*** Records supplied ***

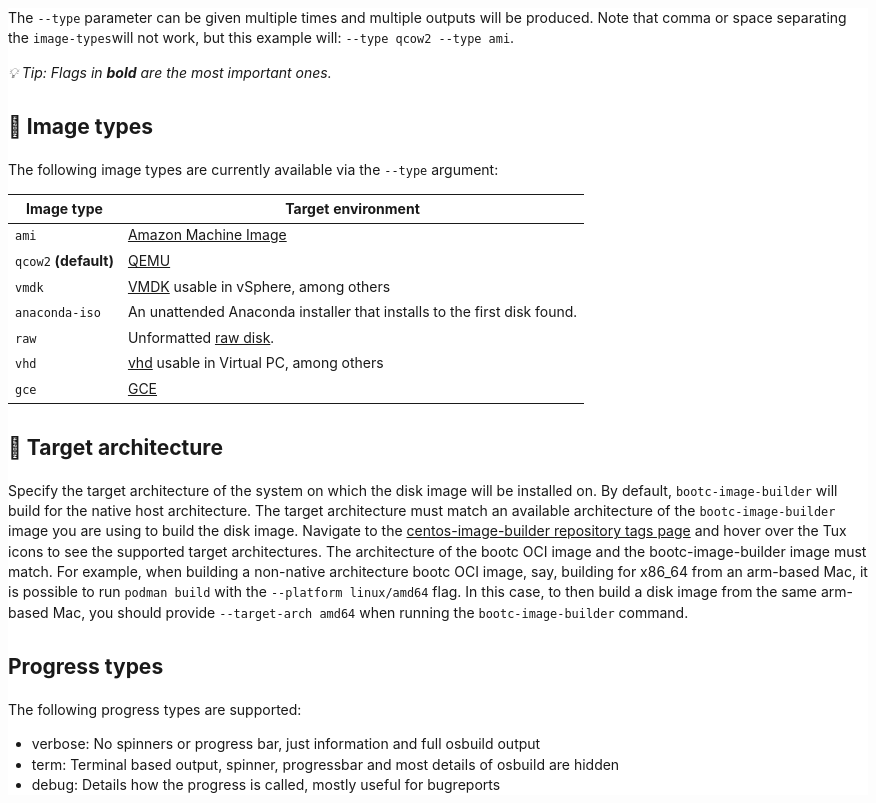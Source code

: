 The `--type` parameter can be given multiple times and multiple
outputs will be produced. Note that comma or space separating the
`image-types`will not work, but this example will: `--type qcow2
--type ami`.


*💡 Tip: Flags in **bold** are the most important ones.*

## 💾 Image types

The following image types are currently available via the `--type` argument:

| Image type            | Target environment                                                                    |
|-----------------------|---------------------------------------------------------------------------------------|
| `ami`                 | [Amazon Machine Image](https://docs.aws.amazon.com/AWSEC2/latest/UserGuide/AMIs.html) |
| `qcow2` **(default)** | [QEMU](https://www.qemu.org/)                                                         |
| `vmdk`                | [VMDK](https://en.wikipedia.org/wiki/VMDK) usable in vSphere, among others            |
| `anaconda-iso`        | An unattended Anaconda installer that installs to the first disk found.               |
| `raw`                 | Unformatted [raw disk](https://en.wikipedia.org/wiki/Rawdisk).                        |
| `vhd`                 | [vhd](https://en.wikipedia.org/wiki/VHD_(file_format)) usable in Virtual PC, among others |
| `gce`                 | [GCE](https://cloud.google.com/compute/docs/images#custom_images) |

## 💾 Target architecture

Specify the target architecture of the system on which the disk image will be installed on. By default,
`bootc-image-builder` will build for the native host architecture. The target architecture
must match an available architecture of the `bootc-image-builder` image you are using to build the disk image.
Navigate to the [centos-image-builder repository tags page](https://quay.io/repository/centos-bootc/bootc-image-builder?tab=tags)
and hover over the Tux icons to see the supported target architectures.
The architecture of the bootc OCI image and the bootc-image-builder image must match. For example, when building
a non-native architecture bootc OCI image, say, building for x86_64 from an arm-based Mac, it is possible to run
`podman build` with the `--platform linux/amd64` flag. In this case, to then build a disk image from the same arm-based Mac,
you should provide `--target-arch amd64` when running the `bootc-image-builder` command.

## Progress types

The following progress types are supported:

* verbose: No spinners or progress bar, just information and full osbuild output
* term: Terminal based output, spinner, progressbar and most details of osbuild are hidden
* debug: Details how the progress is called, mostly useful for bugreports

*** End of Records supplied ***

Activity: Starting at the line that has "a non-native architecture" and ending at the line that has "flag. In this", please write out the lines above exactly, leaving out all others.

Task output:
a non-native architecture bootc OCI image, say, building for x86_64 from an arm-based Mac, it is possible to run
`podman build` with the `--platform linux/amd64` flag. In this case, to then build a disk image from the same arm-based Mac,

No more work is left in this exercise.